Sound recordist Matt Mikkelsen has been capturing something rather elusive in our industrialized world: quiet. Mikkelsen is a volunteer for Quiet Parks International, a grassroots movement set up to reclaim calm and protect natural environments from man-made noise. CNN joins Mikkelsen as he sets out to capture the natural soundscapes of Boundary Waters, Minnesota – a place of untouched natural beauty that he hopes will be preserved for future generations.
With an ever-growing global population and climate change threatening our environment, food scarcity has become an increasingly pressing issue.
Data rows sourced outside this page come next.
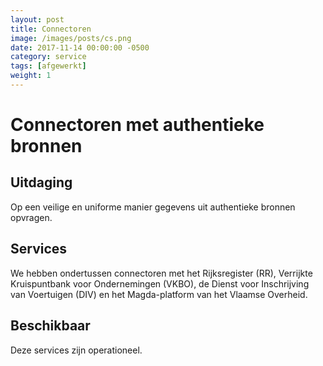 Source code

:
```yaml
---
layout: post
title: Connectoren
image: /images/posts/cs.png
date: 2017-11-14 00:00:00 -0500
category: service
tags: [afgewerkt]
weight: 1
---
```



# Connectoren met authentieke bronnen

## Uitdaging 
Op een veilige en uniforme manier gegevens uit authentieke bronnen opvragen. 

## Services

We hebben ondertussen connectoren met het Rijksregister (RR), Verrijkte Kruispuntbank voor Ondernemingen (VKBO), de Dienst voor Inschrijving van Voertuigen (DIV) en het Magda-platform van het Vlaamse Overheid.

## Beschikbaar

Deze services zijn operationeel.
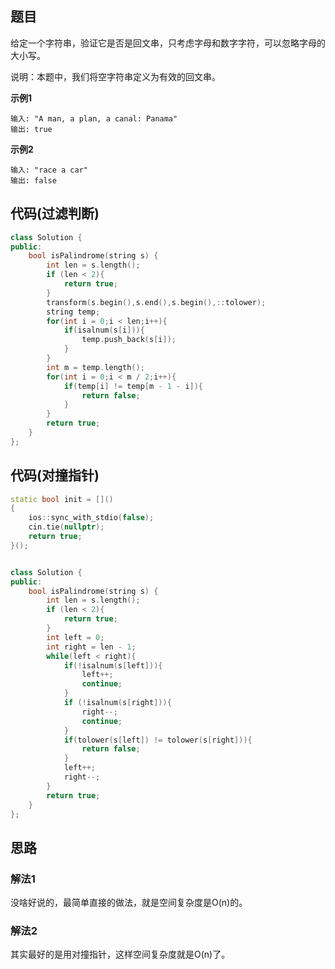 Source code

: ## 题目
给定一个字符串，验证它是否是回文串，只考虑字母和数字字符，可以忽略字母的大小写。

说明：本题中，我们将空字符串定义为有效的回文串。

**示例1**
```
输入: "A man, a plan, a canal: Panama"
输出: true
```

**示例2**
```
输入: "race a car"
输出: false
```

## 代码(过滤判断)
```C++
class Solution {
public:
    bool isPalindrome(string s) {
        int len = s.length();
        if (len < 2){
            return true;
        }
        transform(s.begin(),s.end(),s.begin(),::tolower);
        string temp;
        for(int i = 0;i < len;i++){
            if(isalnum(s[i])){
                temp.push_back(s[i]);
            }
        }
        int m = temp.length();
        for(int i = 0;i < m / 2;i++){
            if(temp[i] != temp[m - 1 - i]){
                return false;
            }
        }
        return true;
    }
};
```

## 代码(对撞指针)
```C++
static bool init = []()
{
    ios::sync_with_stdio(false);
    cin.tie(nullptr);
    return true;
}();


class Solution {
public:
    bool isPalindrome(string s) {
        int len = s.length();
        if (len < 2){
            return true;
        }
        int left = 0;
        int right = len - 1;
        while(left < right){
            if(!isalnum(s[left])){
                left++;
                continue;
            }
            if (!isalnum(s[right])){
                right--;
                continue;
            }
            if(tolower(s[left]) != tolower(s[right])){
                return false;
            }
            left++;
            right--;
        }
        return true;
    }
};
```

## 思路

### 解法1
没啥好说的，最简单直接的做法，就是空间复杂度是O(n)的。

### 解法2
其实最好的是用对撞指针，这样空间复杂度就是O(n)了。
In Wales, UK, ‘seed detective’ Adam Alexander thinks the answer lies in preserving the genetic diversity of our crops. An experienced horticulturist, Alexander has dedicated his life to collecting and saving rare and endangered vegetable varieties.
Merijn Tinga, also known as ‘The Plastic Soup Surfer,’ is one of the Netherlands’ leading figures in the fight against plastic pollution. The Dutch biologist-turned-surfer creates boards made out of plastic waste and uses them for campaigns that highlight global issues around plastic pollution. Tinga’s work contributed to the Dutch government’s decision to introduce a bottle deposit return scheme for small plastic bottles that was implemented early this month.
Sharks may terrify us, but they are vital to life on our planet. They are predators at the apex of the food chain and their numbers keep our marine ecosystem in balance. South African scientist Ryan Daly has dedicated his life to studying these mysterious creatures. By using state-of-the-art tagging and tracking technology, he hopes to understand the biology of the species before it is too late.